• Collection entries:

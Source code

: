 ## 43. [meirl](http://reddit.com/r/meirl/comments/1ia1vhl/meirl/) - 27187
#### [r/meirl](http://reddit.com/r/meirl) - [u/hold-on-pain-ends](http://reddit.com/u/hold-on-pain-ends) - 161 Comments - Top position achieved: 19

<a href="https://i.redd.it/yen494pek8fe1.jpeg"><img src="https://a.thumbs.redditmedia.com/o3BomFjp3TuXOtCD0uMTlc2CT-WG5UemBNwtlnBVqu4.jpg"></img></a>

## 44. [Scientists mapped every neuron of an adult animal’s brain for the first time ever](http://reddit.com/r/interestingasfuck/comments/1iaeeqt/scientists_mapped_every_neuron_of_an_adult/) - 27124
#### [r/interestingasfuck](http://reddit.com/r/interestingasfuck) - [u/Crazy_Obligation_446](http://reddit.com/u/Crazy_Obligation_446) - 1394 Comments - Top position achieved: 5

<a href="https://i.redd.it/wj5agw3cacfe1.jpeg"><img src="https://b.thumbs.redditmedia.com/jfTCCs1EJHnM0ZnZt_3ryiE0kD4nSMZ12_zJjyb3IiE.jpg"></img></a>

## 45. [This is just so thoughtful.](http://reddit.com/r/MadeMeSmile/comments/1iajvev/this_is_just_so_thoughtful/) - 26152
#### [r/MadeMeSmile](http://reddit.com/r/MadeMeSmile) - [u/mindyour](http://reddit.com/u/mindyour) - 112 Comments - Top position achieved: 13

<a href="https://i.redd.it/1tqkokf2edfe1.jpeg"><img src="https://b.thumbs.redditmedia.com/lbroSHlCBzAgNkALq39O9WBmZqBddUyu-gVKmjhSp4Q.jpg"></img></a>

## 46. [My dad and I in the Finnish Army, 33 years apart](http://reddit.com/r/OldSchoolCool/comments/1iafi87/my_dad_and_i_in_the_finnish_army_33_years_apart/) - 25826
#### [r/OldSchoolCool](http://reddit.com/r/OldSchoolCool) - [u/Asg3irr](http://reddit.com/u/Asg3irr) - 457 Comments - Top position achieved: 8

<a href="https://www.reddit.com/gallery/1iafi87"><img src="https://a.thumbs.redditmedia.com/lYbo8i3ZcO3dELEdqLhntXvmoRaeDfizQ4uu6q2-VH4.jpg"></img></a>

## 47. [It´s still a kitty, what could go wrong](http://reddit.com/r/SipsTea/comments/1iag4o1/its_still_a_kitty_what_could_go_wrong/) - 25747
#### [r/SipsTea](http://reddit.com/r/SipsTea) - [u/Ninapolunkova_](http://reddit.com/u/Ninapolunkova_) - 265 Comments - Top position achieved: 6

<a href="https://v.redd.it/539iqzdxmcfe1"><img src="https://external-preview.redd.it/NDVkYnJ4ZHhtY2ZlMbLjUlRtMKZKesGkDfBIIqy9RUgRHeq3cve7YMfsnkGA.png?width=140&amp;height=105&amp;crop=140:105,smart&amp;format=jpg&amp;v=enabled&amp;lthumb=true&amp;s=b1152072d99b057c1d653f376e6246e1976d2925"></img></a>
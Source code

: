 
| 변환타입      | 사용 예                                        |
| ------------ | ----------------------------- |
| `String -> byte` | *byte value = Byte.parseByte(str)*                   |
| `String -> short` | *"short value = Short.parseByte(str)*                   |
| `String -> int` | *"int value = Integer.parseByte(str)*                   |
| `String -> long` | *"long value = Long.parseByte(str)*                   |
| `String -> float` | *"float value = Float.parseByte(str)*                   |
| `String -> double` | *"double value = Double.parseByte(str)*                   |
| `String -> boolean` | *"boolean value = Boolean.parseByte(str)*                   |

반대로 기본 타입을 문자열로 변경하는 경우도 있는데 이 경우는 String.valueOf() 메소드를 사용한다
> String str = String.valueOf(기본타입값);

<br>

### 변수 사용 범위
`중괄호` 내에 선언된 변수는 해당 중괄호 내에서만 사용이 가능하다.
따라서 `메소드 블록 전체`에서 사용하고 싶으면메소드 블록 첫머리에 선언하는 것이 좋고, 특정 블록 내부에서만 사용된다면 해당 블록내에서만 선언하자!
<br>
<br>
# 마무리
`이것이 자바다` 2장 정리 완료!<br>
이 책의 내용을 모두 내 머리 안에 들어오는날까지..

• TASK DETAILS:
Repeat the entries. Keep each one exactly as written.

• WRITTEN SOLUTION:
Source code

: ## 43. [meirl](http://reddit.com/r/meirl/comments/1ia1vhl/meirl/) - 27187
#### [r/meirl](http://reddit.com/r/meirl) - [u/hold-on-pain-ends](http://reddit.com/u/hold-on-pain-ends) - 161 Comments - Top position achieved: 19

<a href="https://i.redd.it/yen494pek8fe1.jpeg"><img src="https://a.thumbs.redditmedia.com/o3BomFjp3TuXOtCD0uMTlc2CT-WG5UemBNwtlnBVqu4.jpg"></img></a>

## 44. [Scientists mapped every neuron of an adult animal’s brain for the first time ever](http://reddit.com/r/interestingasfuck/comments/1iaeeqt/scientists_mapped_every_neuron_of_an_adult/) - 27124
#### [r/interestingasfuck](http://reddit.com/r/interestingasfuck) - [u/Crazy_Obligation_446](http://reddit.com/u/Crazy_Obligation_446) - 1394 Comments - Top position achieved: 5

<a href="https://i.redd.it/wj5agw3cacfe1.jpeg"><img src="https://b.thumbs.redditmedia.com/jfTCCs1EJHnM0ZnZt_3ryiE0kD4nSMZ12_zJjyb3IiE.jpg"></img></a>

## 45. [This is just so thoughtful.](http://reddit.com/r/MadeMeSmile/comments/1iajvev/this_is_just_so_thoughtful/) - 26152
#### [r/MadeMeSmile](http://reddit.com/r/MadeMeSmile) - [u/mindyour](http://reddit.com/u/mindyour) - 112 Comments - Top position achieved: 13

<a href="https://i.redd.it/1tqkokf2edfe1.jpeg"><img src="https://b.thumbs.redditmedia.com/lbroSHlCBzAgNkALq39O9WBmZqBddUyu-gVKmjhSp4Q.jpg"></img></a>

## 46. [My dad and I in the Finnish Army, 33 years apart](http://reddit.com/r/OldSchoolCool/comments/1iafi87/my_dad_and_i_in_the_finnish_army_33_years_apart/) - 25826
#### [r/OldSchoolCool](http://reddit.com/r/OldSchoolCool) - [u/Asg3irr](http://reddit.com/u/Asg3irr) - 457 Comments - Top position achieved: 8

<a href="https://www.reddit.com/gallery/1iafi87"><img src="https://a.thumbs.redditmedia.com/lYbo8i3ZcO3dELEdqLhntXvmoRaeDfizQ4uu6q2-VH4.jpg"></img></a>

## 47. [It´s still a kitty, what could go wrong](http://reddit.com/r/SipsTea/comments/1iag4o1/its_still_a_kitty_what_could_go_wrong/) - 25747
#### [r/SipsTea](http://reddit.com/r/SipsTea) - [u/Ninapolunkova_](http://reddit.com/u/Ninapolunkova_) - 265 Comments - Top position achieved: 6

<a href="https://v.redd.it/539iqzdxmcfe1"><img src="https://external-preview.redd.it/NDVkYnJ4ZHhtY2ZlMbLjUlRtMKZKesGkDfBIIqy9RUgRHeq3cve7YMfsnkGA.png?width=140&amp;height=105&amp;crop=140:105,smart&amp;format=jpg&amp;v=enabled&amp;lthumb=true&amp;s=b1152072d99b057c1d653f376e6246e1976d2925"></img></a>
Source code

: 
| 변환타입      | 사용 예                                        |
| ------------ | ----------------------------- |
| `String -> byte` | *byte value = Byte.parseByte(str)*                   |
| `String -> short` | *"short value = Short.parseByte(str)*                   |
| `String -> int` | *"int value = Integer.parseByte(str)*                   |
| `String -> long` | *"long value = Long.parseByte(str)*                   |
| `String -> float` | *"float value = Float.parseByte(str)*                   |
| `String -> double` | *"double value = Double.parseByte(str)*                   |
| `String -> boolean` | *"boolean value = Boolean.parseByte(str)*                   |

반대로 기본 타입을 문자열로 변경하는 경우도 있는데 이 경우는 String.valueOf() 메소드를 사용한다
> String str = String.valueOf(기본타입값);

<br>

### 변수 사용 범위
`중괄호` 내에 선언된 변수는 해당 중괄호 내에서만 사용이 가능하다.
따라서 `메소드 블록 전체`에서 사용하고 싶으면메소드 블록 첫머리에 선언하는 것이 좋고, 특정 블록 내부에서만 사용된다면 해당 블록내에서만 선언하자!
<br>
<br>
# 마무리
`이것이 자바다` 2장 정리 완료!<br>
이 책의 내용을 모두 내 머리 안에 들어오는날까지..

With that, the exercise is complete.